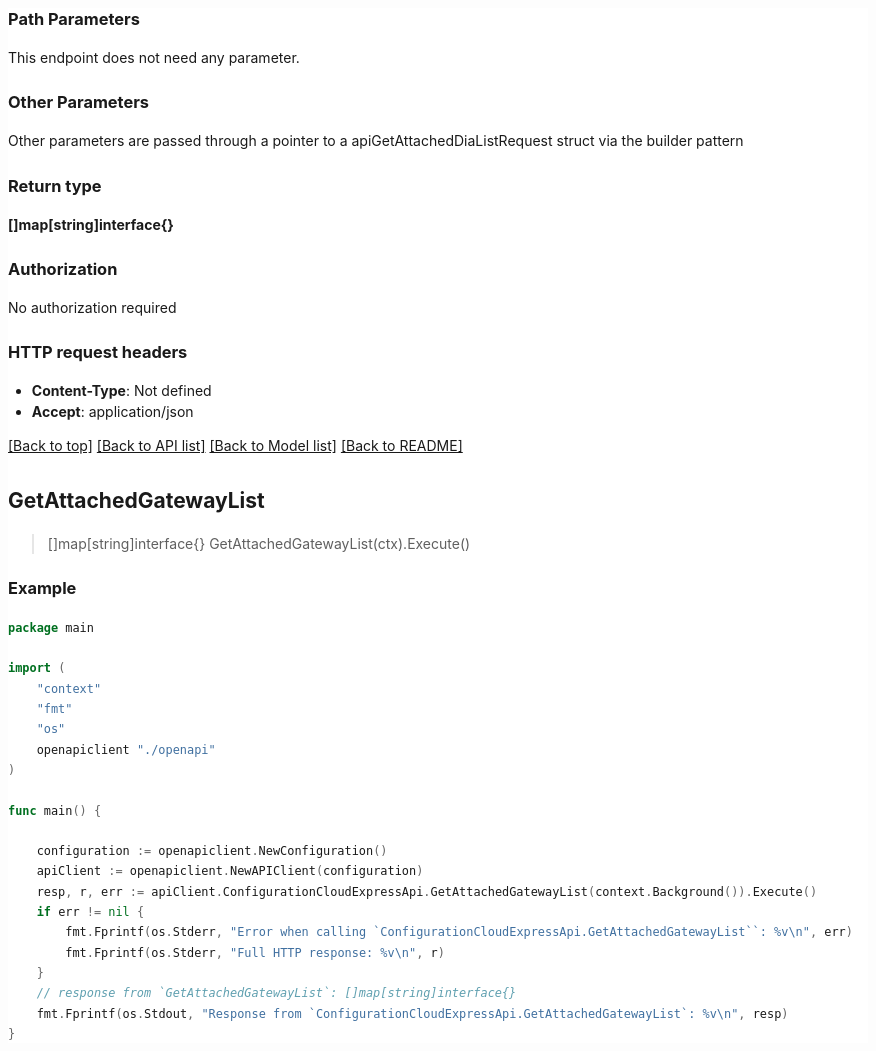 ### Path Parameters

This endpoint does not need any parameter.

### Other Parameters

Other parameters are passed through a pointer to a apiGetAttachedDiaListRequest struct via the builder pattern


### Return type

**[]map[string]interface{}**

### Authorization

No authorization required

### HTTP request headers

- **Content-Type**: Not defined
- **Accept**: application/json

[[Back to top]](#) [[Back to API list]](../README.md#documentation-for-api-endpoints)
[[Back to Model list]](../README.md#documentation-for-models)
[[Back to README]](../README.md)


## GetAttachedGatewayList

> []map[string]interface{} GetAttachedGatewayList(ctx).Execute()





### Example

```go
package main

import (
    "context"
    "fmt"
    "os"
    openapiclient "./openapi"
)

func main() {

    configuration := openapiclient.NewConfiguration()
    apiClient := openapiclient.NewAPIClient(configuration)
    resp, r, err := apiClient.ConfigurationCloudExpressApi.GetAttachedGatewayList(context.Background()).Execute()
    if err != nil {
        fmt.Fprintf(os.Stderr, "Error when calling `ConfigurationCloudExpressApi.GetAttachedGatewayList``: %v\n", err)
        fmt.Fprintf(os.Stderr, "Full HTTP response: %v\n", r)
    }
    // response from `GetAttachedGatewayList`: []map[string]interface{}
    fmt.Fprintf(os.Stdout, "Response from `ConfigurationCloudExpressApi.GetAttachedGatewayList`: %v\n", resp)
}
```
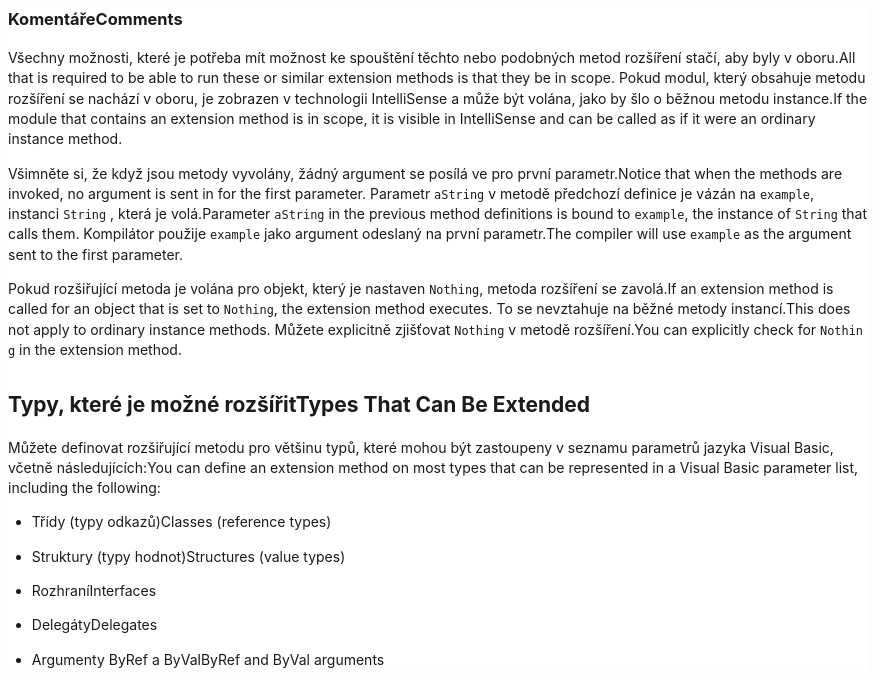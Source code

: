 ### <a name="comments"></a><span data-ttu-id="1d9af-132">Komentáře</span><span class="sxs-lookup"><span data-stu-id="1d9af-132">Comments</span></span>  
 <span data-ttu-id="1d9af-133">Všechny možnosti, které je potřeba mít možnost ke spouštění těchto nebo podobných metod rozšíření stačí, aby byly v oboru.</span><span class="sxs-lookup"><span data-stu-id="1d9af-133">All that is required to be able to run these or similar extension methods is that they be in scope.</span></span> <span data-ttu-id="1d9af-134">Pokud modul, který obsahuje metodu rozšíření se nachází v oboru, je zobrazen v technologii IntelliSense a může být volána, jako by šlo o běžnou metodu instance.</span><span class="sxs-lookup"><span data-stu-id="1d9af-134">If the module that contains an extension method is in scope, it is visible in IntelliSense and can be called as if it were an ordinary instance method.</span></span>  
  
 <span data-ttu-id="1d9af-135">Všimněte si, že když jsou metody vyvolány, žádný argument se posílá ve pro první parametr.</span><span class="sxs-lookup"><span data-stu-id="1d9af-135">Notice that when the methods are invoked, no argument is sent in for the first parameter.</span></span> <span data-ttu-id="1d9af-136">Parametr `aString` v metodě předchozí definice je vázán na `example`, instanci `String` , která je volá.</span><span class="sxs-lookup"><span data-stu-id="1d9af-136">Parameter `aString` in the previous method definitions is bound to `example`, the instance of `String` that calls them.</span></span> <span data-ttu-id="1d9af-137">Kompilátor použije `example` jako argument odeslaný na první parametr.</span><span class="sxs-lookup"><span data-stu-id="1d9af-137">The compiler will use `example` as the argument sent to the first parameter.</span></span>  
  
 <span data-ttu-id="1d9af-138">Pokud rozšiřující metoda je volána pro objekt, který je nastaven `Nothing`, metoda rozšíření se zavolá.</span><span class="sxs-lookup"><span data-stu-id="1d9af-138">If an extension method is called for an object that is set to `Nothing`, the extension method executes.</span></span> <span data-ttu-id="1d9af-139">To se nevztahuje na běžné metody instancí.</span><span class="sxs-lookup"><span data-stu-id="1d9af-139">This does not apply to ordinary instance methods.</span></span> <span data-ttu-id="1d9af-140">Můžete explicitně zjišťovat `Nothing` v metodě rozšíření.</span><span class="sxs-lookup"><span data-stu-id="1d9af-140">You can explicitly check for `Nothing` in the extension method.</span></span>  
  
## <a name="types-that-can-be-extended"></a><span data-ttu-id="1d9af-141">Typy, které je možné rozšířit</span><span class="sxs-lookup"><span data-stu-id="1d9af-141">Types That Can Be Extended</span></span>  
 <span data-ttu-id="1d9af-142">Můžete definovat rozšiřující metodu pro většinu typů, které mohou být zastoupeny v seznamu parametrů jazyka Visual Basic, včetně následujících:</span><span class="sxs-lookup"><span data-stu-id="1d9af-142">You can define an extension method on most types that can be represented in a Visual Basic parameter list, including the following:</span></span>  
  
- <span data-ttu-id="1d9af-143">Třídy (typy odkazů)</span><span class="sxs-lookup"><span data-stu-id="1d9af-143">Classes (reference types)</span></span>  
  
- <span data-ttu-id="1d9af-144">Struktury (typy hodnot)</span><span class="sxs-lookup"><span data-stu-id="1d9af-144">Structures (value types)</span></span>  
  
- <span data-ttu-id="1d9af-145">Rozhraní</span><span class="sxs-lookup"><span data-stu-id="1d9af-145">Interfaces</span></span>  
  
- <span data-ttu-id="1d9af-146">Delegáty</span><span class="sxs-lookup"><span data-stu-id="1d9af-146">Delegates</span></span>  
  
- <span data-ttu-id="1d9af-147">Argumenty ByRef a ByVal</span><span class="sxs-lookup"><span data-stu-id="1d9af-147">ByRef and ByVal arguments</span></span>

━━━━━━

WHAT IS NEEDED :: Copy out the entries verbatim, but skip every picture.

FINAL ANSWER ::
 ### Path Parameters

This endpoint does not need any parameter.

### Other Parameters

Other parameters are passed through a pointer to a apiGetAttachedDiaListRequest struct via the builder pattern


### Return type

**[]map[string]interface{}**

### Authorization

No authorization required

### HTTP request headers

- **Content-Type**: Not defined
- **Accept**: application/json

[[Back to top]](#) [[Back to API list]](../README.md#documentation-for-api-endpoints)
[[Back to Model list]](../README.md#documentation-for-models)
[[Back to README]](../README.md)


## GetAttachedGatewayList

> []map[string]interface{} GetAttachedGatewayList(ctx).Execute()





### Example

```go
package main

import (
    "context"
    "fmt"
    "os"
    openapiclient "./openapi"
)

func main() {

    configuration := openapiclient.NewConfiguration()
    apiClient := openapiclient.NewAPIClient(configuration)
    resp, r, err := apiClient.ConfigurationCloudExpressApi.GetAttachedGatewayList(context.Background()).Execute()
    if err != nil {
        fmt.Fprintf(os.Stderr, "Error when calling `ConfigurationCloudExpressApi.GetAttachedGatewayList``: %v\n", err)
        fmt.Fprintf(os.Stderr, "Full HTTP response: %v\n", r)
    }
    // response from `GetAttachedGatewayList`: []map[string]interface{}
    fmt.Fprintf(os.Stdout, "Response from `ConfigurationCloudExpressApi.GetAttachedGatewayList`: %v\n", resp)
}
```
Source code

: ### <a name="comments"></a><span data-ttu-id="1d9af-132">Komentáře</span><span class="sxs-lookup"><span data-stu-id="1d9af-132">Comments</span></span>  
 <span data-ttu-id="1d9af-133">Všechny možnosti, které je potřeba mít možnost ke spouštění těchto nebo podobných metod rozšíření stačí, aby byly v oboru.</span><span class="sxs-lookup"><span data-stu-id="1d9af-133">All that is required to be able to run these or similar extension methods is that they be in scope.</span></span> <span data-ttu-id="1d9af-134">Pokud modul, který obsahuje metodu rozšíření se nachází v oboru, je zobrazen v technologii IntelliSense a může být volána, jako by šlo o běžnou metodu instance.</span><span class="sxs-lookup"><span data-stu-id="1d9af-134">If the module that contains an extension method is in scope, it is visible in IntelliSense and can be called as if it were an ordinary instance method.</span></span>  
  
 <span data-ttu-id="1d9af-135">Všimněte si, že když jsou metody vyvolány, žádný argument se posílá ve pro první parametr.</span><span class="sxs-lookup"><span data-stu-id="1d9af-135">Notice that when the methods are invoked, no argument is sent in for the first parameter.</span></span> <span data-ttu-id="1d9af-136">Parametr `aString` v metodě předchozí definice je vázán na `example`, instanci `String` , která je volá.</span><span class="sxs-lookup"><span data-stu-id="1d9af-136">Parameter `aString` in the previous method definitions is bound to `example`, the instance of `String` that calls them.</span></span> <span data-ttu-id="1d9af-137">Kompilátor použije `example` jako argument odeslaný na první parametr.</span><span class="sxs-lookup"><span data-stu-id="1d9af-137">The compiler will use `example` as the argument sent to the first parameter.</span></span>  
  
 <span data-ttu-id="1d9af-138">Pokud rozšiřující metoda je volána pro objekt, který je nastaven `Nothing`, metoda rozšíření se zavolá.</span><span class="sxs-lookup"><span data-stu-id="1d9af-138">If an extension method is called for an object that is set to `Nothing`, the extension method executes.</span></span> <span data-ttu-id="1d9af-139">To se nevztahuje na běžné metody instancí.</span><span class="sxs-lookup"><span data-stu-id="1d9af-139">This does not apply to ordinary instance methods.</span></span> <span data-ttu-id="1d9af-140">Můžete explicitně zjišťovat `Nothing` v metodě rozšíření.</span><span class="sxs-lookup"><span data-stu-id="1d9af-140">You can explicitly check for `Nothing` in the extension method.</span></span>  
  
## <a name="types-that-can-be-extended"></a><span data-ttu-id="1d9af-141">Typy, které je možné rozšířit</span><span class="sxs-lookup"><span data-stu-id="1d9af-141">Types That Can Be Extended</span></span>  
 <span data-ttu-id="1d9af-142">Můžete definovat rozšiřující metodu pro většinu typů, které mohou být zastoupeny v seznamu parametrů jazyka Visual Basic, včetně následujících:</span><span class="sxs-lookup"><span data-stu-id="1d9af-142">You can define an extension method on most types that can be represented in a Visual Basic parameter list, including the following:</span></span>  
  
- <span data-ttu-id="1d9af-143">Třídy (typy odkazů)</span><span class="sxs-lookup"><span data-stu-id="1d9af-143">Classes (reference types)</span></span>  
  
- <span data-ttu-id="1d9af-144">Struktury (typy hodnot)</span><span class="sxs-lookup"><span data-stu-id="1d9af-144">Structures (value types)</span></span>  
  
- <span data-ttu-id="1d9af-145">Rozhraní</span><span class="sxs-lookup"><span data-stu-id="1d9af-145">Interfaces</span></span>  
  
- <span data-ttu-id="1d9af-146">Delegáty</span><span class="sxs-lookup"><span data-stu-id="1d9af-146">Delegates</span></span>  
  
- <span data-ttu-id="1d9af-147">Argumenty ByRef a ByVal</span><span class="sxs-lookup"><span data-stu-id="1d9af-147">ByRef and ByVal arguments</span></span>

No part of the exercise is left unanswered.